Las derrotas nunca caen bien en un equipo, siempre duelen y se tratan de superar rápidamente. Pero la derrota de Villa Obrera, ayer en la tarde, frente a Colón traspasó los límites.
Una vez terminado el partido, en el domicilio particular del goleador Victorio Martiní, un grupo de personajes, a bordo de un automóvil, amenazaron de muerte a la esposa e hijo del jugador.
Inmediatamente, y luego de lo sucedido, pero con los ánimos un poco más frescos y calmados, el propio Victorio Martini tomó una decisión.
Luego de haber pasado el mal trago, el goleador junto a su cuñada, abogada e hija también de Hubert Piozzi, radicaron la denuncia correspondiente para que la comisaría 23 del Barrio Aramburu tome cartas en el asunto, más allá que se sabe quienes fueron los autores de las amenazas hacia la mujer de Martini (que serían cercanos a un dirigente de la institución y a la vez sindicalista de los químicos).
El siguiente paso que tomó el experimentado jugador fue comunicarles a los dirigentes del club que dejaba la institución y no seguirá jugando en el equipo que por ahora sigue dirigiendo Hubert Piozzi.

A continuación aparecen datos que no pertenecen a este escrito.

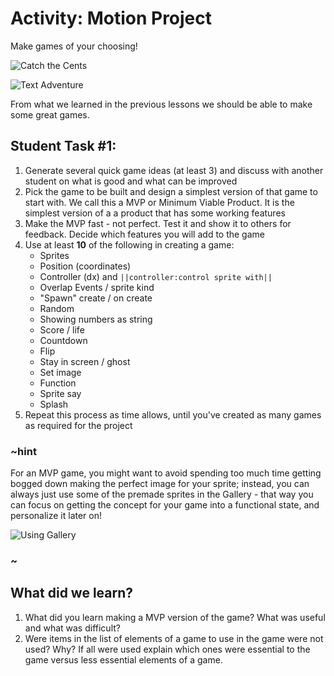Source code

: # Activity: Motion Project

Make games of your choosing!

![Catch the Cents](/static/courses/csintro1/motion-and-events/catch-the-cents.gif)

![Text Adventure](/static/courses/csintro1/motion-and-events/text-adventure.gif)

From what we learned in the previous lessons we should be able to make some great games. 

## Student Task #1:

1. Generate several quick game ideas (at least 3) and discuss with another student on what is good and what can be improved
2. Pick the game to be built and design a simplest version of that game to start with. We call this a MVP or Minimum Viable Product. It is the simplest version of a a product that has some working features
3. Make the MVP fast - not perfect. Test it and show it to others for feedback. Decide which features you will add to the game
4. Use at least **10** of the following in creating a game:
    * Sprites
    * Position (coordinates)
    * Controller (dx) and ``||controller:control sprite with||``
    * Overlap Events / sprite kind
    * "Spawn" create / on create
    * Random
    * Showing numbers as string
    * Score / life
    * Countdown
    * Flip
    * Stay in screen / ghost
    * Set image
    * Function
    * Sprite say
    * Splash
5. Repeat this process as time allows, until you've created as many games as required for the project

### ~hint

For an MVP game, you might want to avoid spending too much time getting bogged down making the perfect image for your sprite; instead, you can always just use some of the premade sprites in the Gallery - that way you can focus on getting the concept for your game into a functional state, and personalize it later on!

![Using Gallery](/static/courses/csintro1/motion-and-events/image-gallery.gif)

### ~

## What did we learn? 

1. What did you learn making a MVP version of the game?  What was useful and what was difficult?
2. Were items in the list of elements of a game to use in the game were not used?  Why? If all were used explain which ones were essential to the game versus less essential elements of a game.
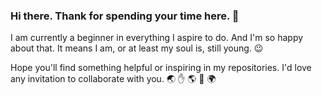 ### Hi there. Thank for spending your time here. 👋

I am currently a beginner in everything I aspire to do. And I'm so happy about that. It means I am, or at least my soul is, still young. :wink:

Hope you'll find something helpful or inspiring in my repositories. I'd love any invitation to collaborate with you. :earth_asia: :hand: :earth_americas: :handshake: :earth_africa:
<!--
**quangtrieuphong/quangtrieuphong** is a ✨ _special_ ✨ repository because its `README.md` (this file) appears on your GitHub profile.

Here are some ideas to get you started:
I am Quang Phong.
- 🔭 I’m currently working on ... (projects that deal with ...)
- 🌱 I’m currently learning ... (...)
- 👯 I’m looking to collaborate on ... (social projects that tackle ...)
- 🤔 I’m looking for help with ...
- 💬 Ask me about ...
- 📫 How to reach me: ... (You can reach me on social media at Medium and Linkedin)
- 😄 Pronouns: ...
- ⚡ Fun fact: ...
-->
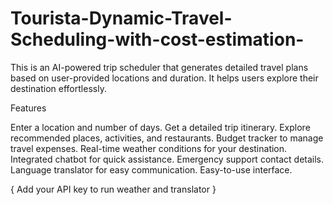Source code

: # Tourista-Dynamic-Travel-Scheduling-with-cost-estimation-
This is an AI-powered trip scheduler that generates detailed travel plans based on user-provided locations and duration. It helps users explore their destination effortlessly.

Features

Enter a location and number of days. Get a detailed trip itinerary. Explore recommended places, activities, and restaurants. Budget tracker to manage travel expenses. Real-time weather conditions for your destination. Integrated chatbot for quick assistance. Emergency support contact details. Language translator for easy communication. Easy-to-use interface.

{ Add your API key to run weather and translator }
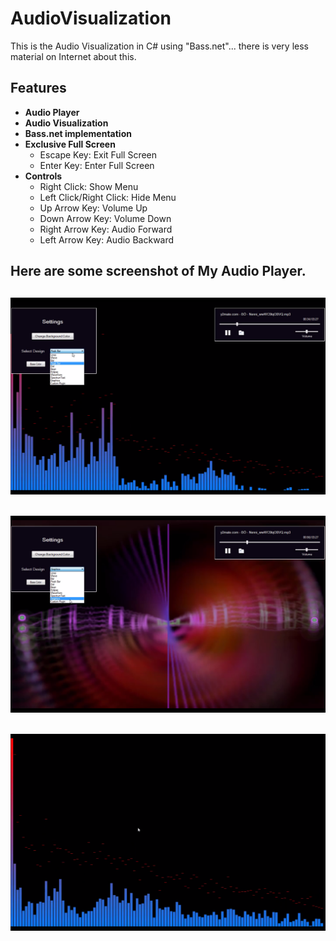 # AudioVisualization
This is the Audio Visualization in C# using "Bass.net"... there is very less material on Internet about this.

## Features
 - **Audio Player**
 - **Audio Visualization**
 - **Bass.net implementation**
 - **Exclusive Full Screen**
   - Escape Key: Exit Full Screen
   - Enter Key: Enter Full Screen
 - **Controls**
   - Right Click: Show Menu
   - Left Click/Right Click: Hide Menu
   - Up Arrow Key: Volume Up
   - Down Arrow Key: Volume Down
   - Right Arrow Key: Audio Forward
   - Left Arrow Key: Audio Backward
## Here are some screenshot of My Audio Player.
## ![](Resources/ReadMe.png)
## ![](Resources/Readme2.png)
## ![](Resources/Reademe3.png)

Según pudo averiguar Ecos Deportivos, el propio jugador dijo: “Mi familia está por sobre todas las cosas, prefiero cuidar a mi familia, que seguir jugando al fútbol en Villa Obrera”.
El otro paso al que habrá que estar atentos es a la continuidad de Piozzi al frente del plantel, porque, recordemos que la esposa de Martini es hija del técnico. Por lo cual, por ahora el DT cordobés no ha salido a dar ningún tipo de declaraciones, pero si se metieron con la familia, habrá que esperar.
El ambiente no está tranquilo en Villa Obrera, pero la derrota del fin de semana, agudizó aún más la crisis que por ahora, le costó perder a su goleador.